Anomaly detection. Flag agent runs that are statistical outliers – unusually long, unusually expensive, unusually many retries. These are the runs that reveal bugs, edge cases, and systemic issues.
We have learned that investing in observability early pays for itself many times over. The alternative is manually investigating user complaints by reading raw logs, which does not scale and does not catch problems proactively.
If you have a working agent prototype and you want to take it to production, here is the engineering work ahead of you:
State persistence. Move state from in-memory to durable storage. Implement state machine transitions with explicit logging. Test crash recovery by killing the process mid-execution and resuming.
Tool hardening. Add input validation, output validation, timeouts, retries, and idempotency to every tool. Test each tool with malformed inputs and unavailable backends.

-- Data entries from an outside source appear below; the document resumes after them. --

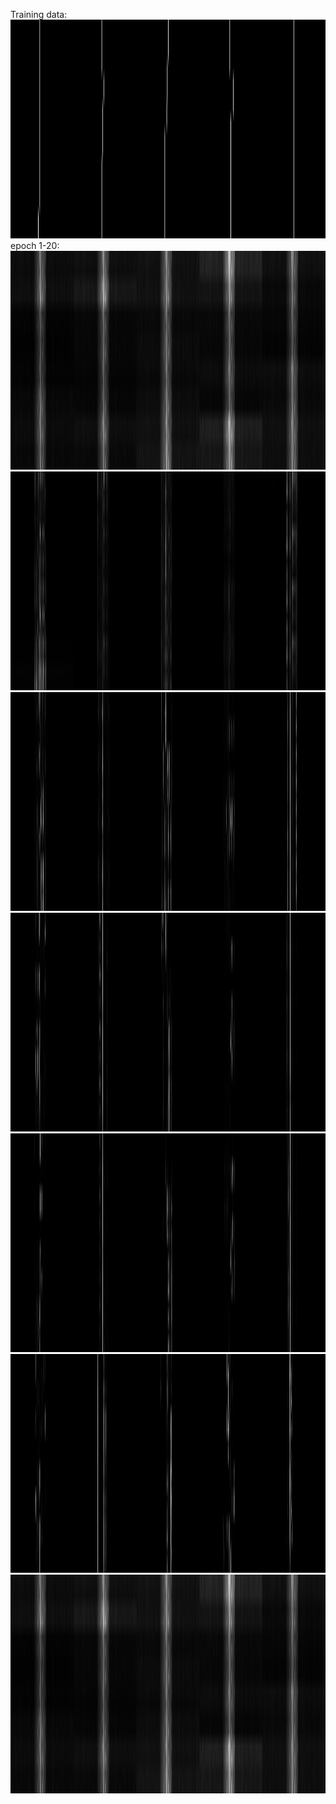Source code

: Training data:
<img src="Train.png" height="350">
epoch 1-20:
<img src="train_00_0000.png" height="350">
<img src="train_01_0000.png" height="350">
<img src="train_02_0000.png" height="350">
<img src="train_03_0000.png" height="350">
<img src="train_04_0000.png" height="350">
<img src="train_05_0000.png" height="350">
<img src="train_00_0000.png" height="350">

Error recovery. Define and test recovery strategies for every failure mode. Tool failures, plan failures, budget exhaustion, model errors. Do not rely on the LLM to improvise error handling.

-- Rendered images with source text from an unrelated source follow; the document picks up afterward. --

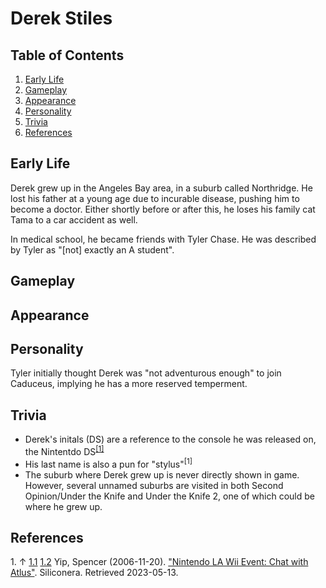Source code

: # Derek Stiles

## Table of Contents
1. [Early Life](#earlylife)
2. [Gameplay](#gameplay)
3. [Appearance](#appearance)
4. [Personality](#personality)
5. [Trivia](#trivia)
6. [References](#references)

## <a id="earlylife"></a>Early Life
Derek grew up in the Angeles Bay area, in a suburb called Northridge. He lost his father at a young age due to incurable disease, pushing him to become a doctor. Either shortly before or after this, he loses his family cat Tama to a car accident as well.

In medical school, he became friends with Tyler Chase. He was described by Tyler as "[not] exactly an A student".

## <a id="gameplay"></a>Gameplay

## <a id="appearance"></a>Appearance 

## <a id="personality"></a>Personality

Tyler initially thought Derek was "not adventurous enough" to join Caduceus, implying he has a more reserved temperment.

## <a id="trivia"></a>Trivia

* Derek's initals (DS) are a reference to the console he was released on, the Nintentdo DS<sup><a id="1.1"></a>[[1]]()</sup>
* His last name is also a pun for "stylus"<sup><a id="1.2"></a>[1]</sup>
* The suburb where Derek grew up is never directly shown in game. However, several unnamed suburbs are visited in both Second Opinion/Under the Knife and Under the Knife 2, one of which could be where he grew up.

## <a id="references"></a>References

<a id="1">1. ↑ <sup> [1.1](#1.1) [1.2](#1.2)</sup> Yip, Spencer (2006-11-20). ["Nintendo LA Wii Event: Chat with Atlus"](https://www.siliconera.com/nintendo-la-wii-event-chat-with-atlus/). Siliconera. Retrieved 2023-05-13.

Cost controls. Implement per-task budgets, token tracking, and cost alerting. Test that cost guards actually stop execution when limits are reached.
Observability. Instrument every LLM call, tool call, and state transition. Build dashboards for agent performance metrics. Set up alerts for anomalies.
Human escalation. Define the escalation paths for when the agent cannot complete a task. Build the interfaces for human reviewers. Test the end-to-end escalation flow.
Load testing. Run multiple agents concurrently. Verify that state isolation works, that database connections scale, that rate limits are managed across all concurrent agents.
Security review. Audit what tools the agent can access and what data it can read. Implement least-privilege access. Verify that prompt injection attacks cannot cause the agent to call tools it should not.
This list is not exhaustive, but it covers the gaps that cause the most production failures. The work is substantial, which is why most agent demos never become agent products.
AI agents will become a standard part of production systems. The models are improving, the tooling is maturing, and the patterns are becoming well-understood. But the gap between demo and production is real and it is engineering, not magic.
The teams that will succeed are the ones that treat agent development as a systems engineering discipline: rigorous state management, defensive tool integration, explicit error handling, strict cost controls, and comprehensive observability. The LLM is the reasoning engine. Everything around it is engineering.
We build these systems because we have seen what happens when the engineering is right – agents that handle thousands of tasks daily with predictable cost and quality. And we have seen what happens when it is wrong – expensive, unreliable systems that erode trust in AI.
The difference is not the model. It is the engineering around the model.